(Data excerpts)
-=-=-=-=-

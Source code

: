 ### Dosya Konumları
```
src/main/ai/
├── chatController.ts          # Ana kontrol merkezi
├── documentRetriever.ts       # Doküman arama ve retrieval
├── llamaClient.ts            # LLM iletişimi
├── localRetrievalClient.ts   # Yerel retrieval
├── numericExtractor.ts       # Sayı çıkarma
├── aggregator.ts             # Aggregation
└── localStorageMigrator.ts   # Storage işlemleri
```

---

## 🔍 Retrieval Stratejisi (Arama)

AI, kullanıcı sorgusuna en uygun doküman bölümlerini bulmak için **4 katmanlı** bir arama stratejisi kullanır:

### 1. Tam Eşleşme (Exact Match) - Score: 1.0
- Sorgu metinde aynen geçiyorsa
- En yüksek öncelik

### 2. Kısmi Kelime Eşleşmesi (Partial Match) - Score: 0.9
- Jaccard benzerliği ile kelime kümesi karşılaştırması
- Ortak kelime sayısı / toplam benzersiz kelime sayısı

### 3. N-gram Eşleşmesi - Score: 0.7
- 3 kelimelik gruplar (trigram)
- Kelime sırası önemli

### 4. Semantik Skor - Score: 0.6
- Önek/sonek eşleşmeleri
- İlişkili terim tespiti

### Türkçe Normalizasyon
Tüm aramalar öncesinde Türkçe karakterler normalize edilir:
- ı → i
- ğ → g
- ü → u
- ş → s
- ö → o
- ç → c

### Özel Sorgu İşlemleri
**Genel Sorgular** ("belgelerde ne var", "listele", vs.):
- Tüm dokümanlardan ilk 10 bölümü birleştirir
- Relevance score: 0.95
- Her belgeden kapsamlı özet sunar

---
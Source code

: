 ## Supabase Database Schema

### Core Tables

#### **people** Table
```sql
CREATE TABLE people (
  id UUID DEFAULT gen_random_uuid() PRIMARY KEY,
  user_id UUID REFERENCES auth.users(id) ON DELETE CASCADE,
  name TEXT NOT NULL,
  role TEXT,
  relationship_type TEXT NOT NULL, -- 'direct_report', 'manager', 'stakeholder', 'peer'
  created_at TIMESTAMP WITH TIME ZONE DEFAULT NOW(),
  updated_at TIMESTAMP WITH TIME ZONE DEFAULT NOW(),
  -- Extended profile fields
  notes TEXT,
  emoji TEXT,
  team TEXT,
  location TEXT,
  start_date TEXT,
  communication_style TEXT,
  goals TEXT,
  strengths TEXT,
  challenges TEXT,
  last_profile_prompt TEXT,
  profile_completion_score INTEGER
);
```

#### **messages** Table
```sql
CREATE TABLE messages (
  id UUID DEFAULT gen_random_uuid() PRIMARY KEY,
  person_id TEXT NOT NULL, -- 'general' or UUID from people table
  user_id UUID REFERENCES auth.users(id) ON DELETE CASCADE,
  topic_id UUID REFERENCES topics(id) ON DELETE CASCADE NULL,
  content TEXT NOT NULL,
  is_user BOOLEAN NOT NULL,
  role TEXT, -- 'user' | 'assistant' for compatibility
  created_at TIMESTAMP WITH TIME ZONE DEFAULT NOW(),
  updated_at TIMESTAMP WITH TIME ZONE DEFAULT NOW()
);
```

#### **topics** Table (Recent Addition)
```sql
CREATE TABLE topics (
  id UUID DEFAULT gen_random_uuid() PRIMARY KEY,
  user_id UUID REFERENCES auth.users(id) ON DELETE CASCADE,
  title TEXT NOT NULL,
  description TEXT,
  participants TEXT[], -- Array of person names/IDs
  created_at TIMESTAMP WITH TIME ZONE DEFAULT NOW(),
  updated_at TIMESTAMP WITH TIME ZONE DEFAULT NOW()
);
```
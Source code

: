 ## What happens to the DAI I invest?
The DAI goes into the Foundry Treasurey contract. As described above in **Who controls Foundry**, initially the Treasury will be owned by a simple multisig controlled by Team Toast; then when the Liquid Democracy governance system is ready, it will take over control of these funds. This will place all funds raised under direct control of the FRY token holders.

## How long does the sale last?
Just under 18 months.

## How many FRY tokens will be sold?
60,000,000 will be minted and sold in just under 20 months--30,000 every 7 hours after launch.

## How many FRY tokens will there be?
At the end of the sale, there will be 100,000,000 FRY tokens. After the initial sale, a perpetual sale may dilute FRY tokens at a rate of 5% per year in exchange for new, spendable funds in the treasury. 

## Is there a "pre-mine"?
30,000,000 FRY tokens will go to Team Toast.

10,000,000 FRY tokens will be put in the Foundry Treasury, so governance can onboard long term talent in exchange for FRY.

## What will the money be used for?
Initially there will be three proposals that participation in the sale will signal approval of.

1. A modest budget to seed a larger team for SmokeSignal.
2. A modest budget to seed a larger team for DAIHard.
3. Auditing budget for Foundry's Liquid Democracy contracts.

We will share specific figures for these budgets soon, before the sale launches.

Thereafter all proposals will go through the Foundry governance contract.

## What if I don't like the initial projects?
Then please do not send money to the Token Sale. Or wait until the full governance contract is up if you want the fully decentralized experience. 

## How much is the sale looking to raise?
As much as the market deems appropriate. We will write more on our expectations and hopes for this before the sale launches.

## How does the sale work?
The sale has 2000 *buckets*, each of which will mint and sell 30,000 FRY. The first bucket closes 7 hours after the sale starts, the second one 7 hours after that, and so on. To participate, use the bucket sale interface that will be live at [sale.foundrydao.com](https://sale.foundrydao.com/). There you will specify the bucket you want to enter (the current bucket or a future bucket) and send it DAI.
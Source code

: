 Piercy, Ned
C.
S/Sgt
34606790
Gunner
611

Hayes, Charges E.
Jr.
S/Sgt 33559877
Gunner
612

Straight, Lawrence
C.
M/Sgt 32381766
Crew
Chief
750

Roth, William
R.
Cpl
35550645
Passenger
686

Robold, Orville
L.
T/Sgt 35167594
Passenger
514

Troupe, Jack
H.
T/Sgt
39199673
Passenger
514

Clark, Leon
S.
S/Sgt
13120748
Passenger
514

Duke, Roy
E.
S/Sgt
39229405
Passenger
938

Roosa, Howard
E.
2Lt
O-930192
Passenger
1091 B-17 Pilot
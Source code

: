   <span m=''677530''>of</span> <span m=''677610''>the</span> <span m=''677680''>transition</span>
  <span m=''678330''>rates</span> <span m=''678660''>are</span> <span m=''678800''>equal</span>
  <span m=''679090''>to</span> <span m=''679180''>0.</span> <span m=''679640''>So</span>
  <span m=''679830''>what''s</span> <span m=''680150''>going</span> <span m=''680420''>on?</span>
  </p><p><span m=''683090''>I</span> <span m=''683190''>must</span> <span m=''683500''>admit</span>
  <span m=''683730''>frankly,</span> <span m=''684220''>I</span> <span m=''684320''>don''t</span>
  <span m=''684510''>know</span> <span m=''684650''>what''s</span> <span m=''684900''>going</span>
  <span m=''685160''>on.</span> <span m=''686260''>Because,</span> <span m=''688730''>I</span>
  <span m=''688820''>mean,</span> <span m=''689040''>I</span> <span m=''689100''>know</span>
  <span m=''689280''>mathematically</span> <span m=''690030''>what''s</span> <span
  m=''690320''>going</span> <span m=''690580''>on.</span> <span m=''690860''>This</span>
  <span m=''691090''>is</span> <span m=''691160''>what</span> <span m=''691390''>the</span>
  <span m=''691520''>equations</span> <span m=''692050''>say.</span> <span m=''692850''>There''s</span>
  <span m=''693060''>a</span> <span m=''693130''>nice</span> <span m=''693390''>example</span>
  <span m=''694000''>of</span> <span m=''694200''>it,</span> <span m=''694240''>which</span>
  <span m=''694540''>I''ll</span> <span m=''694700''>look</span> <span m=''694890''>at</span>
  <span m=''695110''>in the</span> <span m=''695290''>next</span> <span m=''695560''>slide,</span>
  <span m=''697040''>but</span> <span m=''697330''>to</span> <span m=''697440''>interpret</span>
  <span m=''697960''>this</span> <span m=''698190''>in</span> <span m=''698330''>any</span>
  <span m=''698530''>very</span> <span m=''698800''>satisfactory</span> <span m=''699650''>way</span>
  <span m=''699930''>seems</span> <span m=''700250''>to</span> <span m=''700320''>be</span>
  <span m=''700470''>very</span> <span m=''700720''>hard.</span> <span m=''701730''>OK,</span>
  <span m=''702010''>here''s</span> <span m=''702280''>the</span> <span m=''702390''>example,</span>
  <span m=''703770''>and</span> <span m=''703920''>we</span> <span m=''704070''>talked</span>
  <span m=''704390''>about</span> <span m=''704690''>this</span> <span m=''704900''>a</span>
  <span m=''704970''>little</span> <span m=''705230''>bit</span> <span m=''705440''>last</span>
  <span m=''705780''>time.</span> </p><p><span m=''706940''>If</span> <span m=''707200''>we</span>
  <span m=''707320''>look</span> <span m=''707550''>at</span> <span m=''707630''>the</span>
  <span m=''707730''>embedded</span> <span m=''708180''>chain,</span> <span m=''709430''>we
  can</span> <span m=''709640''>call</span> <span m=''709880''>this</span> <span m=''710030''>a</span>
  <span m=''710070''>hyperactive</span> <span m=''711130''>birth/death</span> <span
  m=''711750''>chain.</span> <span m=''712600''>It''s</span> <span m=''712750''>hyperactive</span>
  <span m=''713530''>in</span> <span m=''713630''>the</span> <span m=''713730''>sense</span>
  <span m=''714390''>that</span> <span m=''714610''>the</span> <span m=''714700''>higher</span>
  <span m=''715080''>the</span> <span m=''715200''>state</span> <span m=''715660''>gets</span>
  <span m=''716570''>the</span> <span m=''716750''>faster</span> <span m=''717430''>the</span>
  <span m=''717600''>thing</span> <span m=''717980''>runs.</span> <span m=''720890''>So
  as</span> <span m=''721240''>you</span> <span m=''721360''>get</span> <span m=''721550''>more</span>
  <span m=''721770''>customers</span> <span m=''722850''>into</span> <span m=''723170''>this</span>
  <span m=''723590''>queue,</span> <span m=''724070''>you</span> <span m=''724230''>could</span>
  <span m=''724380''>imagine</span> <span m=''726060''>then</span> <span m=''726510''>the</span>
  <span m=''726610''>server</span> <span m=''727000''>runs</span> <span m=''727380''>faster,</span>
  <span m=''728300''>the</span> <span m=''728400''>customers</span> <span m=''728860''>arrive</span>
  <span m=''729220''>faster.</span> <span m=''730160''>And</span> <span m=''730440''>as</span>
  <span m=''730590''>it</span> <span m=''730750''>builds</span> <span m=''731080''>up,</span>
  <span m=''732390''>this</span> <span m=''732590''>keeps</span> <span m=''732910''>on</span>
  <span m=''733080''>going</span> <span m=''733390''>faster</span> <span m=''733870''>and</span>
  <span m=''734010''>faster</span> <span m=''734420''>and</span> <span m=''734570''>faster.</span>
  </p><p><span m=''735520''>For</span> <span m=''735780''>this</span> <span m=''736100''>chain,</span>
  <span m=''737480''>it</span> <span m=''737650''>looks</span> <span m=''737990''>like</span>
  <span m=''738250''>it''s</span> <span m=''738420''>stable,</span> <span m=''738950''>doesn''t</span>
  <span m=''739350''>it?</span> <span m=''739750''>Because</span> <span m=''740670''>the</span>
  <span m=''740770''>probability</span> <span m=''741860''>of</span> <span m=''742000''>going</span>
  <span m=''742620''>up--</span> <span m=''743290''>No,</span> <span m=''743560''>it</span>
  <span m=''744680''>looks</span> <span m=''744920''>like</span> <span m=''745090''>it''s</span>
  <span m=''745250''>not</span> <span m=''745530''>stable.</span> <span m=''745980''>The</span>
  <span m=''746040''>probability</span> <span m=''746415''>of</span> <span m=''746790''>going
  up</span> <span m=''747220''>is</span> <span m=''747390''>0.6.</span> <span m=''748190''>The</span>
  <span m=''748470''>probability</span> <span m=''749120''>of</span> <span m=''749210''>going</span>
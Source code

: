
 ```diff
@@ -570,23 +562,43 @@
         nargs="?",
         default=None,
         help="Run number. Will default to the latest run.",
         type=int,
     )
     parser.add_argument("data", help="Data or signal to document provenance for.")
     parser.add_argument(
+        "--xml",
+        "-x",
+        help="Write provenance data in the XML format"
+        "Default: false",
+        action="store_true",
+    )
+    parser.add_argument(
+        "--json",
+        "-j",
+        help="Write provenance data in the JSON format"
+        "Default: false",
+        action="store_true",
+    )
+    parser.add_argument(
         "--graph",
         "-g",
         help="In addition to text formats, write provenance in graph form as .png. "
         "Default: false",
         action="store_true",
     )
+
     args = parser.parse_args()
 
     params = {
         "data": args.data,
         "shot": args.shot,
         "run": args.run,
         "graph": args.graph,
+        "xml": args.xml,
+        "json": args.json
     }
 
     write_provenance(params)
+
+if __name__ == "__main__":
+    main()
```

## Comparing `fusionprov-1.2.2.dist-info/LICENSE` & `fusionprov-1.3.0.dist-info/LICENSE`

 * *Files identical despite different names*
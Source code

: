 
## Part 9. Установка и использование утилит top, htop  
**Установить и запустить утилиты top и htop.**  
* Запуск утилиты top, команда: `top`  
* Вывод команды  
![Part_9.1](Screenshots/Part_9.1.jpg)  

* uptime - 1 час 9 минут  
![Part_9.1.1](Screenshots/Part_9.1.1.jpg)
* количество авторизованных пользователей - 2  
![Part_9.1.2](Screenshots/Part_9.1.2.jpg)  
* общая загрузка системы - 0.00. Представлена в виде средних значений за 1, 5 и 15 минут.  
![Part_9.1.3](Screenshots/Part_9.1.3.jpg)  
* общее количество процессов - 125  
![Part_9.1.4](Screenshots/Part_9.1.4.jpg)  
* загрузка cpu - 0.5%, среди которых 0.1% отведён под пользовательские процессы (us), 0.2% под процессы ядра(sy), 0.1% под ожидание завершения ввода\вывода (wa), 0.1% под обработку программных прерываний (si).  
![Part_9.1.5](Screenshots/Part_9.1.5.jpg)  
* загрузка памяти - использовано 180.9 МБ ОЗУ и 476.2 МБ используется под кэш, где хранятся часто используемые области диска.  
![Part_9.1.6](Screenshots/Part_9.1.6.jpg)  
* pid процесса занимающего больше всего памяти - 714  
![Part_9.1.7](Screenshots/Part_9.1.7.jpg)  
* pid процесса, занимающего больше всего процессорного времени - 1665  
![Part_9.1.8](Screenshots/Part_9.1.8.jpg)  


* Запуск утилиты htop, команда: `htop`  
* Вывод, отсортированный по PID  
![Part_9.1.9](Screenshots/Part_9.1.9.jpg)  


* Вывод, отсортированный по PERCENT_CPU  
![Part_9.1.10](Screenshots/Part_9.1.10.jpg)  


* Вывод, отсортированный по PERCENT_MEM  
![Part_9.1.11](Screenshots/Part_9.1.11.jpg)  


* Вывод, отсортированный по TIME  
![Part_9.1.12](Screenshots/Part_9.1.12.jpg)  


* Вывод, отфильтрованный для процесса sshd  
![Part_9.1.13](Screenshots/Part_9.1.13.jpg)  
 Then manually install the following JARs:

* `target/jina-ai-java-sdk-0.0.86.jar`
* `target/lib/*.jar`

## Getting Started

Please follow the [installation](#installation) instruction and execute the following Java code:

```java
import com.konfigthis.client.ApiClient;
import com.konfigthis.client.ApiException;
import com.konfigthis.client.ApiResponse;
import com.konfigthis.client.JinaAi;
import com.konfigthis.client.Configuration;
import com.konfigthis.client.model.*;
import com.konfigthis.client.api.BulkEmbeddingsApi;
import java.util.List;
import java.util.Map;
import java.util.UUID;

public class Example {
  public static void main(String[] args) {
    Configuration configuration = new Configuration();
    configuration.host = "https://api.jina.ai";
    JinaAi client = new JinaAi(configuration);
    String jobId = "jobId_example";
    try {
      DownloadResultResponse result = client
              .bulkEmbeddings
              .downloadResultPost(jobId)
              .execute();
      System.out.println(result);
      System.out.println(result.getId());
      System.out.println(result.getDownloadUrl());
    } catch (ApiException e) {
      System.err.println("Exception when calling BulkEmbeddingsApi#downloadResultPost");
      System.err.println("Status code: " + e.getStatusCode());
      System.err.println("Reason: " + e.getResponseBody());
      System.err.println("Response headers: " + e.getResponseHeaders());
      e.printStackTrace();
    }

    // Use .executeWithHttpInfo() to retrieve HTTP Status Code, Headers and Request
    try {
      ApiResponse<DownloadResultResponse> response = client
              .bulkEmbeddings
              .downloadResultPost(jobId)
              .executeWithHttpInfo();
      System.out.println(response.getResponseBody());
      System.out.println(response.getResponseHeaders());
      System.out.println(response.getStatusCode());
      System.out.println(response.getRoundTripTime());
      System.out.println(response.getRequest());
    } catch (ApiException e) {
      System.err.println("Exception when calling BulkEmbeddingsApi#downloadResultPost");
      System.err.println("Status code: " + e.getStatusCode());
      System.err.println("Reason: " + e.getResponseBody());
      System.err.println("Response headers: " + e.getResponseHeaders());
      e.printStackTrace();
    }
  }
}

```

-=-=-=-=-

> _Task statement_
The lines to retype run from the start of the entries through the line containing "- En yüksek öncelik"; reproduce them exactly and add nothing.

> _Written answer_
Source code

: ### Dosya Konumları
```
src/main/ai/
├── chatController.ts          # Ana kontrol merkezi
├── documentRetriever.ts       # Doküman arama ve retrieval
├── llamaClient.ts            # LLM iletişimi
├── localRetrievalClient.ts   # Yerel retrieval
├── numericExtractor.ts       # Sayı çıkarma
├── aggregator.ts             # Aggregation
└── localStorageMigrator.ts   # Storage işlemleri
```

---

## 🔍 Retrieval Stratejisi (Arama)

AI, kullanıcı sorgusuna en uygun doküman bölümlerini bulmak için **4 katmanlı** bir arama stratejisi kullanır:

### 1. Tam Eşleşme (Exact Match) - Score: 1.0
- Sorgu metinde aynen geçiyorsa
- En yüksek öncelik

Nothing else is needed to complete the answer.